Lemon chiffon and or Lemon Meringue
Posted: 24 September 2009 10:00 PM   [ Ignore ]
Newbie
Rank
Total Posts:  3
Joined  2009-09-24

Hello,

I want to do something different with these pies. I was thinking of melting chocolate and covering the crust with it and let it set and then fill.  I don’t know how well chocolate goes with lemon, but I thought I would give it a try.

Since there is unsweetend, semi-sweet, bittersweet I don’t know which would work best. All opinions are welcome.

Thanks

Profile
 
 
Posted: 25 September 2009 01:33 AM   [ Ignore ]   [ # 1 ]
Sr. Member
Avatar
RankRankRankRank
Total Posts:  1074
Joined  2007-11-15

I would definitely use white chocolate.

Profile
 
 
Posted: 25 September 2009 10:46 AM   [ Ignore ]   [ # 2 ]
Sr. Member
Avatar
RankRankRankRank
Total Posts:  1031
Joined  2007-11-21

I agree…I would only use white chocolate with lemon.

Profile
 
 
Posted: 25 September 2009 11:20 AM   [ Ignore ]   [ # 3 ]
Sr.
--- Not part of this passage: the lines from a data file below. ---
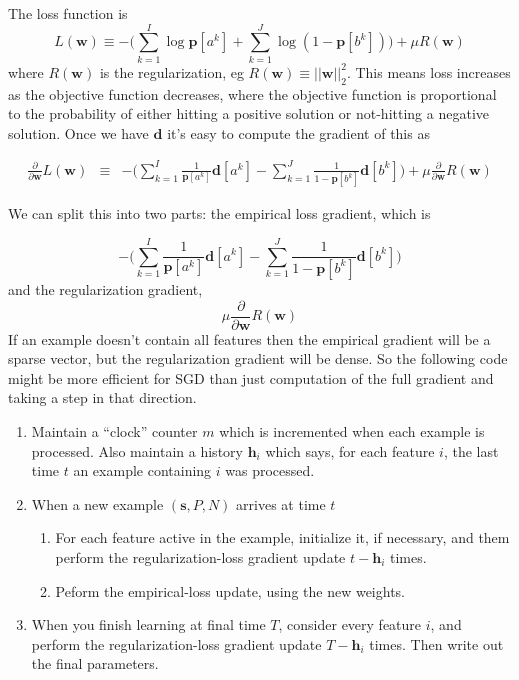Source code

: \documentclass[12pt]{article}
\newcommand{\vek}[1]{\textbf{#1}}
\newcommand{\ddw}{\frac{\partial}{\partial\vek{w}}}
\begin{document}
The loss function is
\begin{equation}
L(\vek{w}) \equiv - \Bigg (\sum_{k=1}^I \log \vek{p}[a^k] + \sum_{k=1}^J \log (1 - \vek{p}[b^k]) \Bigg) + \mu R(\vek{w})
\end{equation}
where $R(\vek{w})$ is the regularization, eg
$R(\vek{w})\equiv||\vek{w}||^2_2$. This means loss increases as the objective function decreases, where the objective function is proportional to the probability of either hitting a positive solution or not-hitting a negative solution.  Once we have $\vek{d}$ it's easy
to compute the gradient of this as

\begin{eqnarray}
\ddw L(\vek{w}) & \equiv & - \Bigg (\sum_{k=1}^I \frac{1}{\vek{p}[a^k]}\vek{d}[a^k] 
                                  - \sum_{k=1}^J \frac{1}{1 - \vek{p}[b^k]}\vek{d}[b^k] \Bigg) + \mu \ddw R(\vek{w})
\end{eqnarray}

We can split this into two parts: the empirical loss gradient, which is

\[
-\Bigg (\sum_{k=1}^I \frac{1}{\vek{p}[a^k]}\vek{d}[a^k] 
     - \sum_{k=1}^J \frac{1}{1 - \vek{p}[b^k]}\vek{d}[b^k] \Bigg)
\]
and the regularization gradient, 
\[
 \mu \ddw R(\vek{w})
\]
If an example doesn't contain all features then the empirical gradient
will be a sparse vector, but the regularization gradient will be
dense.  So the following code might be more efficient for SGD than
just computation of the full gradient and taking a step in that
direction.

\begin{enumerate}
\item Maintain a ``clock'' counter $m$ which is incremented when each
  example is processed. Also maintain a history $\vek{h}_i$ which
  says, for each feature $i$, the last time $t$ an example containing
  $i$ was processed.
\item When a new example $(\vek{s},P,N)$ arrives at time $t$
  \begin{enumerate}
    \item For each feature active in the example, initialize it, if
      necessary, and them perform the regularization-loss gradient
      update $t-\vek{h}_i$ times.
    \item Peform the empirical-loss update, using 
      the new weights.
  \end{enumerate}
\item When you finish learning at final time $T$, consider every
  feature $i$, and perform the regularization-loss gradient update
  $T-\vek{h}_i$ times.  Then write out the final parameters.
\end{enumerate}
\end{document}

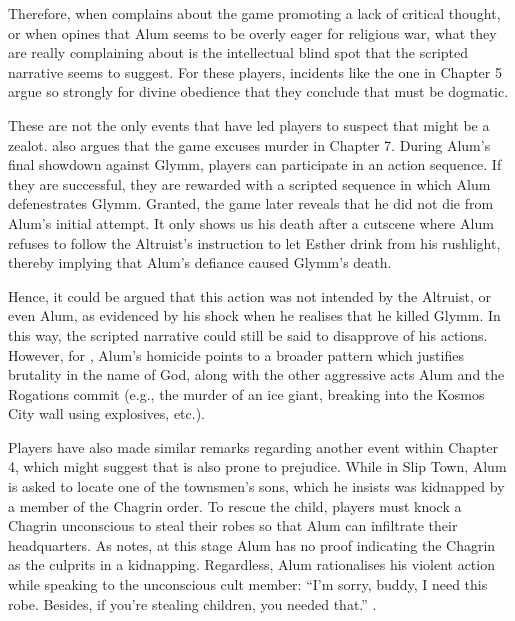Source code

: Therefore, when \textcite[para. 3]{adam_review_2015} complains about the game promoting a lack of critical thought, or when \textcite[9:43]{innuendo_studios_co-vids_2020} opines that Alum seems to be overly eager for religious war, what they are really complaining about is the intellectual blind spot that the scripted narrative seems to suggest. For these players, incidents like the one in Chapter 5 argue so strongly for divine obedience that they conclude that \textcite{orsie_alum_2006} must be dogmatic.

These are not the only events that have led players to suspect that \textcite{orsie_alum_2006} might be a zealot. \textcite[9:50]{innuendo_studios_co-vids_2020} also argues that the game excuses murder in Chapter 7. During Alum's final showdown against Glymm, players can participate in an action sequence. If they are successful, they are rewarded with a scripted sequence in which Alum defenestrates Glymm. Granted, the game later reveals that he did not die from Alum's initial attempt. It only shows us his death after a cutscene where Alum refuses to follow the Altruist's instruction to let Esther drink from his rushlight, thereby implying that Alum's defiance caused Glymm's death. 

Hence, it could be argued that this action was not intended by the Altruist, or even Alum, as evidenced by his shock when he realises that he killed Glymm. In this way, the scripted narrative could still be said to disapprove of his actions. However, for \textcite{innuendo_studios_co-vids_2020}, Alum's homicide points to a broader pattern which justifies brutality in the name of God, along with the other aggressive acts Alum and the Rogations commit (e.g., the murder of an ice giant, breaking into the Kosmos City wall using explosives, etc.).

Players have also made similar remarks regarding another event within Chapter 4, which might suggest that \textcite{orsie_alum_2006} is also prone to prejudice. While in Slip Town, Alum is asked to locate one of the townsmen's sons, which he insists was kidnapped by a member of the Chagrin order. To rescue the child, players must knock a Chagrin unconscious to steal their robes so that Alum can infiltrate their headquarters. As \textcite[9:27]{innuendo_studios_co-vids_2020} notes, at this stage Alum has no proof indicating the Chagrin as the culprits in a kidnapping. Regardless, Alum rationalises his violent action while speaking to the unconscious cult member: ``I'm sorry, buddy, I need this robe. Besides, if you're stealing children, you needed that.'' \parencite{orsie_alum_2006}.


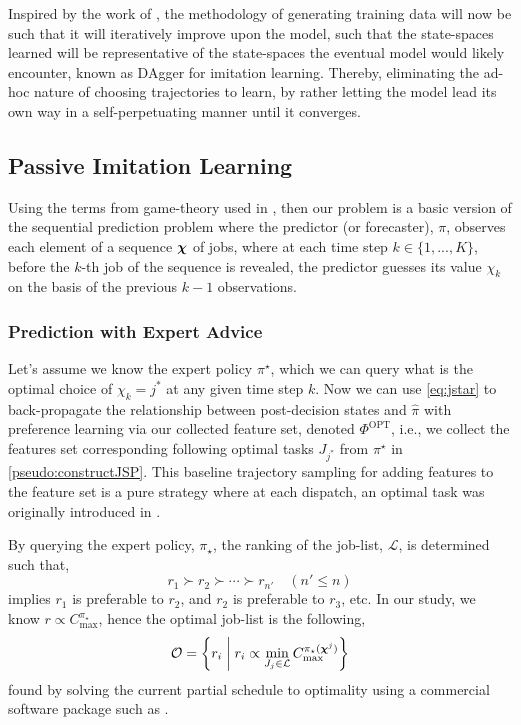 \documentclass[smallextended]{svjour3}
\begin{document}
Inspired by the work of \cite{RossB10,RossGB11}, the methodology of generating 
training data will now be such that it will iteratively improve upon the model, 
such that the state-spaces learned will be representative of the state-spaces 
the eventual model would likely encounter, known as DAgger for imitation 
learning.
Thereby, eliminating the ad-hoc nature of choosing trajectories to learn, by 
rather letting the model lead its own way in a self-perpetuating manner until 
it converges.

\subsection{Passive Imitation Learning}\label{sec:il:passive}
Using the terms from game-theory used in \cite{CesaBianchi06}, %
then our problem is a basic version of the sequential prediction problem where 
the predictor (or forecaster), $\pi$, observes each element of a sequence 
$\bm \chi$ of jobs, where at each time step $k \in \{1,...,K\}$, before the 
$k$-th job of the sequence is revealed, the predictor guesses its value 
$\chi_k$ on the basis of the previous $k-1$ observations. 

\subsubsection{Prediction with Expert Advice}\label{sec:expertPolicy}
Let's assume we know the expert policy $\pi^\star$, which we can query what 
is the optimal choice of $\chi_k={j^*}$ at any given time step $k$. 
Now we can use \cref{eq:jstar} to back-propagate the relationship between 
post-decision states and $\hat{\pi}$ with preference learning via our collected 
feature set, denoted $\Phi^\text{OPT}$, i.e., we collect the features set 
corresponding following optimal tasks $J_{j^*}$ from $\pi^\star$ in 
\cref{pseudo:constructJSP}.
This baseline trajectory sampling for adding features to the feature set 
is a pure strategy where at each dispatch, an optimal task was originally 
introduced in \cite{InRu11a}.

By querying the expert policy, $\pi_\star$, the ranking of the job-list, 
$\mathcal{L}$, is determined such that,
\begin{equation}
r_1 \succ r_2 \succ \cdots \succ r_{n'} \quad (n' \leq n)
\end{equation}
implies $r_1$  is preferable to $r_2$, and $r_2$ is preferable to $r_3$, etc. 
In  our study, we know $r \propto C_{\max}^{\pi_\star}$, hence the optimal 
job-list is the following, 
\begin{equation}
\mathcal{O}=\left\{r_i\;\middle|\;r_i \propto \min_{J_j \in \mathcal{L}} 
  C_{\max}^{\pi_\star(\bm \chi^j)}\right\}
\end{equation}
found by solving the current partial schedule to optimality using a 
commercial software package such as \cite{gurobi}. 
\end{document}
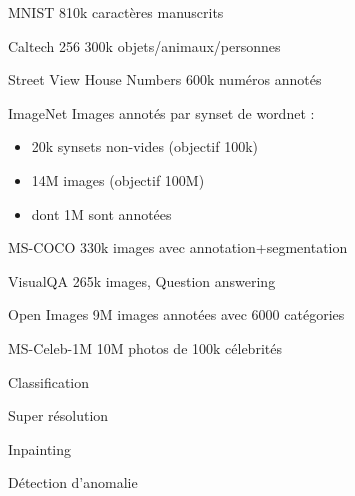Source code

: \begin{frame}{MNIST}
  810k caractères manuscrits
\end{frame}

\begin{frame}{Caltech 256}
  300k objets/animaux/personnes
\end{frame}

\begin{frame}{Street View House Numbers}
  600k numéros annotés
\end{frame}

\begin{frame}{ImageNet}
  Images annotés par synset de wordnet :
  \begin{itemize}
    \item 20k synsets non-vides (objectif 100k)
    \item 14M images (objectif 100M)
    \item dont 1M sont annotées
  \end{itemize}
\end{frame}

\begin{frame}{MS-COCO}
   330k images avec annotation+segmentation
\end{frame}

\begin{frame}{VisualQA}
  265k images, Question answering
\end{frame}

\begin{frame}{Open Images}
  9M images annotées avec 6000 catégories
\end{frame}

\begin{frame}{MS-Celeb-1M}
  10M photos de 100k célebrités
\end{frame}

\begin{frame}{Classification}
\end{frame}

\begin{frame}{Super résolution}
\end{frame}

\begin{frame}{Inpainting}
\end{frame}

\begin{frame}{Détection d'anomalie}
\end{frame}
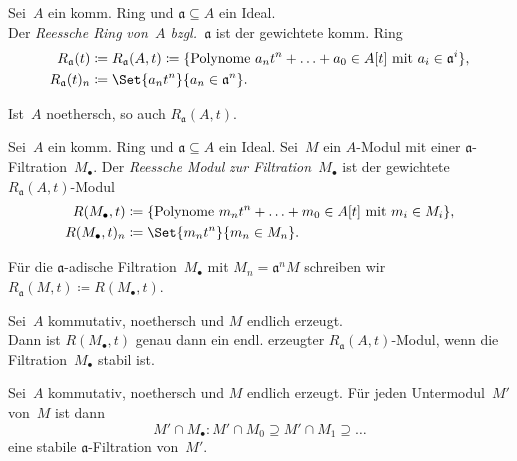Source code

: \documentclass{cheat-sheet}
\newcommand{\aaa}{\mathfrak{a}}
\begin{document}

\begin{defn}
  Sei~$A$ ein komm. Ring und $\aaa \subseteq A$ ein Ideal. \\
  Der \emph{Reessche Ring} \textit{von~$A$ bzgl.~$\aaa$} ist der gewichtete komm. Ring
  \begin{align*}
    R_\aaa(t) & \coloneqq R_\aaa(A, t) \coloneqq \{ \text{Polynome } a_n t^n + \ldots + a_0 \in A[t] \text{ mit } a_i \in \aaa^i \}, \\
    R_\aaa(t)_n & \coloneqq \Set{a_n t^n}{a_n \in \aaa^n}.
  \end{align*}
\end{defn}

\begin{prop}
  Ist~$A$ noethersch, so auch $R_\aaa(A, t)$.
\end{prop}

\begin{defn}
  Sei~$A$ ein komm. Ring und $\aaa \subseteq A$ ein Ideal.
  Sei~$M$ ein $A$-Modul mit einer $\aaa$-Filtration~$M_\bullet$.
  Der \emph{Reessche Modul} \textit{zur Filtration~$M_\bullet$} ist der gewichtete $R_\aaa(A, t)$-Modul
  \begin{align*}
    R(M_\bullet, t) & \coloneqq \{ \text{Polynome } m_n t^n + \ldots + m_0 \in A[t] \text{ mit } m_i \in M_i \}, \\
    R(M_\bullet, t)_n & \coloneqq \Set{m_n t^n}{m_n \in M_n}.
  \end{align*}
\end{defn}

\begin{nota}
  Für die $\aaa$-adische Filtration~$M_\bullet$ mit $M_n = \aaa^n M$ schreiben wir
  $
    R_\aaa(M, t) \coloneqq R(M_\bullet, t)
  $.
\end{nota}

\begin{prop}
  Sei~$A$ kommutativ, noethersch und $M$ endlich erzeugt. \\
  Dann ist $R(M_\bullet, t)$ genau dann ein endl. erzeugter $R_\aaa(A, t)$-Modul, wenn die Filtration~$M_\bullet$ stabil ist.
\end{prop}


\begin{lem}
  Sei~$A$ kommutativ, noethersch und $M$ endlich erzeugt.
  Für jeden Untermodul~$M'$ von~$M$ ist dann
  \[
    M' \cap M_\bullet : M' \cap M_0 \supseteq M' \cap M_1 \supseteq \ldots
  \]
   eine stabile $\aaa$-Filtration von~$M'$.
\end{lem}
\end{document}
Member
Avatar
RankRankRankRank
Total Posts:  1429
Joined  2007-11-18

Definitely white chocolate.

 Signature 

http://heavenlycakesenjoyedonearth.blogspot.com/

Profile
 
 
Posted: 25 September 2009 01:56 PM   [ Ignore ]   [ # 4 ]
Newbie
Rank
Total Posts:  3
Joined  2009-09-24

What a great answer; I always forget about white chocolate.

Profile
 
 
Posted: 04 January 2010 04:45 PM   [ Ignore ]   [ # 5 ]
Newbie
Avatar
Rank
Total Posts:  5
Joined  2010-01-01

White chocolate will work, but dark chocolate would also be good. Maury Rubin’s “Book of Tarts” features a beautiful lemon tart with a chocolate crust. He also decorates his lemon tarts (no meringue) with melted dark chocolate designs.  Yum.

I would use dark or semi-sweet good quality chips (Girardelli) and melt them.  Paint a thin layer on the cooled crust and let set before adding the lemon filling.  This would work with a stronger lemon curd with or without the meringue - lemon chiffon would be overpowered by the chocolate I think.